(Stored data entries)
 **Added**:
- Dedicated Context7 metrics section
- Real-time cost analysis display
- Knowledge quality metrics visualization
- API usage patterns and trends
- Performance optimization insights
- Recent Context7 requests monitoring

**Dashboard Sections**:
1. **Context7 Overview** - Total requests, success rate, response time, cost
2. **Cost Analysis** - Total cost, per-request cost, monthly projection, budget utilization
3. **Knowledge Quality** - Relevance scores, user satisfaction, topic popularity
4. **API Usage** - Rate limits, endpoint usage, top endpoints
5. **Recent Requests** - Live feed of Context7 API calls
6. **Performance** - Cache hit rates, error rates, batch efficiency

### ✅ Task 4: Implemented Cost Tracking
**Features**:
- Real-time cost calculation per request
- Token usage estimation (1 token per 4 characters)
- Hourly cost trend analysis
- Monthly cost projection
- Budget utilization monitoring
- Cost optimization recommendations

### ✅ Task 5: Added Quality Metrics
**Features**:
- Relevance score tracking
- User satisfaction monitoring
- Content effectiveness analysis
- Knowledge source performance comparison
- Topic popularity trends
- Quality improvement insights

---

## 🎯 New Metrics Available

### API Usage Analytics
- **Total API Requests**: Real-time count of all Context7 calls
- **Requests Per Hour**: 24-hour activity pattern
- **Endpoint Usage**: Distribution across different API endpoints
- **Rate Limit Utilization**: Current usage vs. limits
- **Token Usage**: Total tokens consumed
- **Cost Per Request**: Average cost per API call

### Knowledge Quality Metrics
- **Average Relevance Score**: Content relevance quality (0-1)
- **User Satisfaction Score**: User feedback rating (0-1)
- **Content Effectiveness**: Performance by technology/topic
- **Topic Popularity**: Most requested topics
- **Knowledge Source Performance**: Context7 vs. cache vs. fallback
* * *
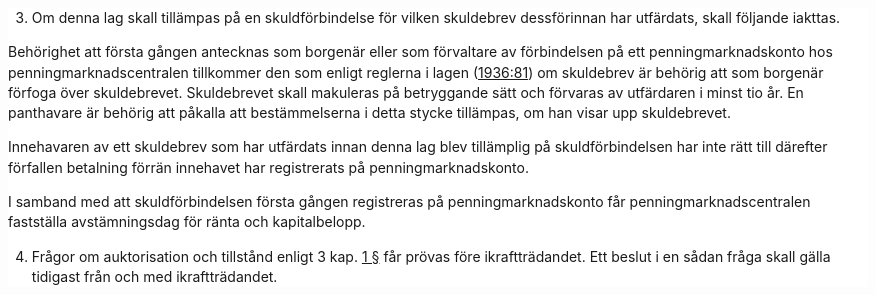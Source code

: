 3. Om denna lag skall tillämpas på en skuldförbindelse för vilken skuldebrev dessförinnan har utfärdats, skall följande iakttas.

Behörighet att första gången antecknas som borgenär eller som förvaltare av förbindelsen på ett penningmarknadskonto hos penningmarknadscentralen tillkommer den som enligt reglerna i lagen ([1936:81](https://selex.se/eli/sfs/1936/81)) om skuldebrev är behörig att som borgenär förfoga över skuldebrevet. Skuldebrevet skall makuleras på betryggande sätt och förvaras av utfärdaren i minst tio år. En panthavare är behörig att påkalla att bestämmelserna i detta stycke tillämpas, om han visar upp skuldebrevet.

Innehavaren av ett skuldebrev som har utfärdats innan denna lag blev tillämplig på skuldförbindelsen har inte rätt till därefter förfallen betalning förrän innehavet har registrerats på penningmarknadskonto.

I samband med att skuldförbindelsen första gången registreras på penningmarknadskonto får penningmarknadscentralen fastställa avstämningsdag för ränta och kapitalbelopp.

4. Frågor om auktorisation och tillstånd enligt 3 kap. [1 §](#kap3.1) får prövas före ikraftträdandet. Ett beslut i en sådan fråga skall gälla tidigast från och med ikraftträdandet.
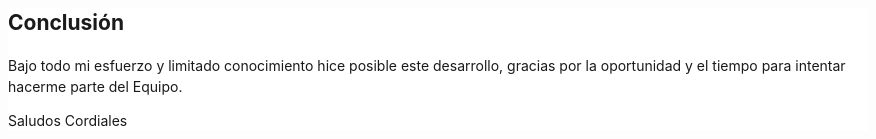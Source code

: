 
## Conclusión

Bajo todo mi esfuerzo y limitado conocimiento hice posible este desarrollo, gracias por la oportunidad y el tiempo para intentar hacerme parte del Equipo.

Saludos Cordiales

*Work to be completed:* Go through the data and gather every line that holds "Token".

*Result below:*
- Token usage estimation (1 token per 4 characters)
- **Token Usage**: Total tokens consumed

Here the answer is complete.